Strength Program for Swimming?

Hi, I couldn’t find the proper forum to post this so I hope it’s ok if I start this here.

I’d like to know if anyone could help me develop a strength program to swim faster. I’m 21 y/o, I started swimming when I was around 8 y/o and stopped at 16 because of college. I know all the basics of all swim styles and my forms still good, but I’d like to know how can I train at the gym to complement my swimming and get better times.

I’ve been reading around and found that I should focus on training back, chest, shoulders, arms, abdominals, hips and thighs in that order, with full body workouts.

What do you guys think? Exercises? Frequency? More weight or more reps? Etc.

Thanks in advance.

Lats, shoulders, lats, low back and abs. And did I mention lats? Improving your lat strength will help your times in everything if your technique is right. It really should be the priority in terms of both frequency and intensity. It can prove difficult to do a crazy amount of volume and keep your shoulders 100% though.

With shoulders, you need to do sufficient mobility and prehab work. Freestyle and butterfly use a lot of front delt, and even if you balanced out the total volume with backstroke, the modern “sidestroke” technique doesn’t stress the rear and side enough to overcome the shoulder imbalances.

Low back and ab work require less work to keep healthy, and then strengthening should be the next priority to help your kicking. Once all these bases are covered, full body workouts should take care of everything else.

I’d be combining high and low rep work for the lats with relatively high frequency, higher rep and prehab work for the shoulders, and everything else I’d leave up to you.

Thanks man, any more tips from anyone else before I start to design anything?

It would be a good idea to implement a 12-week cycle, starting with single-joint exercises to offset any muscle imbalances developed from training for the sport. Contrary to some peoples approach in swimming you should always work power before you work capacity; that is, start with a speed base. Many American coaches work backwards - they learn perfect technique with slow speeds. Then when they swim in a race, they can’t swim at high speeds because they did not train at high speeds. Men swim faster than women because they’re stronger. As far as hydrodynamics is concerned, the female body is better. Not surprisingly, the European women who took drugs to become stronger did quite well - they had the best of both worlds going for them. If an athlete has lots of muscle, focus on relative strength. Also, the shorter the distance of a race, the more intramuscular training is needed. Limit your workout sessions to four hours per week - twice upper and twice lower. During the cmpetitive season: once a week. In terms of what to focus on the pectorals and latissimus dorsi are prime movers in swimming. A great exercise you can use is performed on gymnastics rings; it can be described as a single movement, progressing from a pull-up to the finish of a dip, which mimics the muscle action used in swimming. Pullovers (Nautalis machine is ideal for this) are good because they match the strength curve for the muscles involved. As for lower body, a leg dominant swimmer will have good starts and turns but leg strength should not be overdone. The abdominals are of critical importance to a swimmer, but they are often neglected. This is because the abdominals are the link between the force transferred by the lower body to the upper body.

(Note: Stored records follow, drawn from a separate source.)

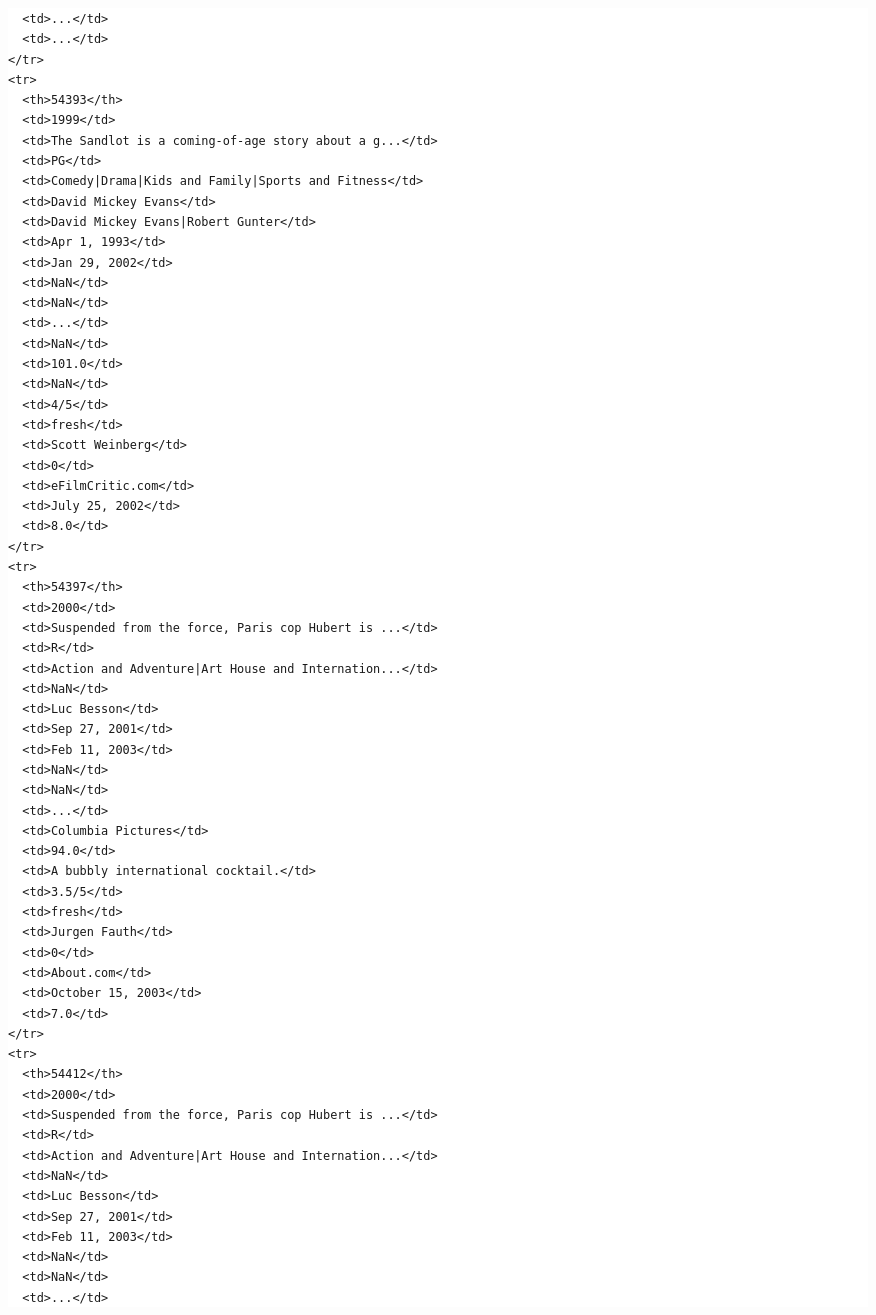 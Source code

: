       <td>...</td>
      <td>...</td>
    </tr>
    <tr>
      <th>54393</th>
      <td>1999</td>
      <td>The Sandlot is a coming-of-age story about a g...</td>
      <td>PG</td>
      <td>Comedy|Drama|Kids and Family|Sports and Fitness</td>
      <td>David Mickey Evans</td>
      <td>David Mickey Evans|Robert Gunter</td>
      <td>Apr 1, 1993</td>
      <td>Jan 29, 2002</td>
      <td>NaN</td>
      <td>NaN</td>
      <td>...</td>
      <td>NaN</td>
      <td>101.0</td>
      <td>NaN</td>
      <td>4/5</td>
      <td>fresh</td>
      <td>Scott Weinberg</td>
      <td>0</td>
      <td>eFilmCritic.com</td>
      <td>July 25, 2002</td>
      <td>8.0</td>
    </tr>
    <tr>
      <th>54397</th>
      <td>2000</td>
      <td>Suspended from the force, Paris cop Hubert is ...</td>
      <td>R</td>
      <td>Action and Adventure|Art House and Internation...</td>
      <td>NaN</td>
      <td>Luc Besson</td>
      <td>Sep 27, 2001</td>
      <td>Feb 11, 2003</td>
      <td>NaN</td>
      <td>NaN</td>
      <td>...</td>
      <td>Columbia Pictures</td>
      <td>94.0</td>
      <td>A bubbly international cocktail.</td>
      <td>3.5/5</td>
      <td>fresh</td>
      <td>Jurgen Fauth</td>
      <td>0</td>
      <td>About.com</td>
      <td>October 15, 2003</td>
      <td>7.0</td>
    </tr>
    <tr>
      <th>54412</th>
      <td>2000</td>
      <td>Suspended from the force, Paris cop Hubert is ...</td>
      <td>R</td>
      <td>Action and Adventure|Art House and Internation...</td>
      <td>NaN</td>
      <td>Luc Besson</td>
      <td>Sep 27, 2001</td>
      <td>Feb 11, 2003</td>
      <td>NaN</td>
      <td>NaN</td>
      <td>...</td>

First, try to fix your posture, that is the basis for any weight room ritual.

For Swimmers, in the pool they’re only concentric movements if you think about it. So try to balance that out when you’re out of it - work more of your posterior chain more.

So before you start you need to do your prehab drills - core strengthening - no sit up and all that crap.
Work on your mobility, flexibility as they’re your foundation.
Plyos too are needed because you’re gonna need to do a “vertical jump” off the wall when you do each lap.

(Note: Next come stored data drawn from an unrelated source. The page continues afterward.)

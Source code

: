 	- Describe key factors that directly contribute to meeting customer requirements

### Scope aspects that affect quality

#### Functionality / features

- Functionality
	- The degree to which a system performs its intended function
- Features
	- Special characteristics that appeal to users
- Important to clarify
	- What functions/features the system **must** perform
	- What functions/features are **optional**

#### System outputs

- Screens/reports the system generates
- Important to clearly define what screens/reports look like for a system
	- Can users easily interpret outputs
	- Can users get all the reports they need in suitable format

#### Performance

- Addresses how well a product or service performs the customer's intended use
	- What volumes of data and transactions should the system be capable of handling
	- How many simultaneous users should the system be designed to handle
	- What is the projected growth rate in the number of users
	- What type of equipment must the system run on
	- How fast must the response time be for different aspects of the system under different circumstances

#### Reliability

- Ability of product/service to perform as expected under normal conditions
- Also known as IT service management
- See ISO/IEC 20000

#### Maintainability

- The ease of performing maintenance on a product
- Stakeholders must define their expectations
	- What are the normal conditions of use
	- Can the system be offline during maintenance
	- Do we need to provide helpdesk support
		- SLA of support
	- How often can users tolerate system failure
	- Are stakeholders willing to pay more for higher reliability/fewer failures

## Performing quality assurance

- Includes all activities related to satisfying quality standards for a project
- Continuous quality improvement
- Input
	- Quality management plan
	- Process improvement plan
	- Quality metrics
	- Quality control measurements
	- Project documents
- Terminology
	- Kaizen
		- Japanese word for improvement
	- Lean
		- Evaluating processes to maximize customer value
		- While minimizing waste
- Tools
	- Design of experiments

Going on it’ll be full body training, with lower body being unilateral training.

2nd, depending on your event -
short distance sprint swimmers would train towards more power development and strength end of the spectrum.
More towards ballistic lifting and heavy and low reps, focusing on getting stronger and faster… your lower body strength is going to be one that propel you, so don’t focus on the upper body only.

long distance endurance swimmers would train towards strength endurance spectrum.
Focusing on your conditioning while trying to be stronger. You still lift heavy but you main emphasis would be towards conditioning.
Although speed is important but you don’t need as much as sprint swimmers.

Thanks all for their responses I’ll keep them in mind

Tons of olympic lifts and squats. Helps getting off the wall. I helped train a top Div I swim team in the weight room and that was a lot of their training. this can be done at low reps. I would do upper body stuff, such a lats and all upper body movements at higher reps.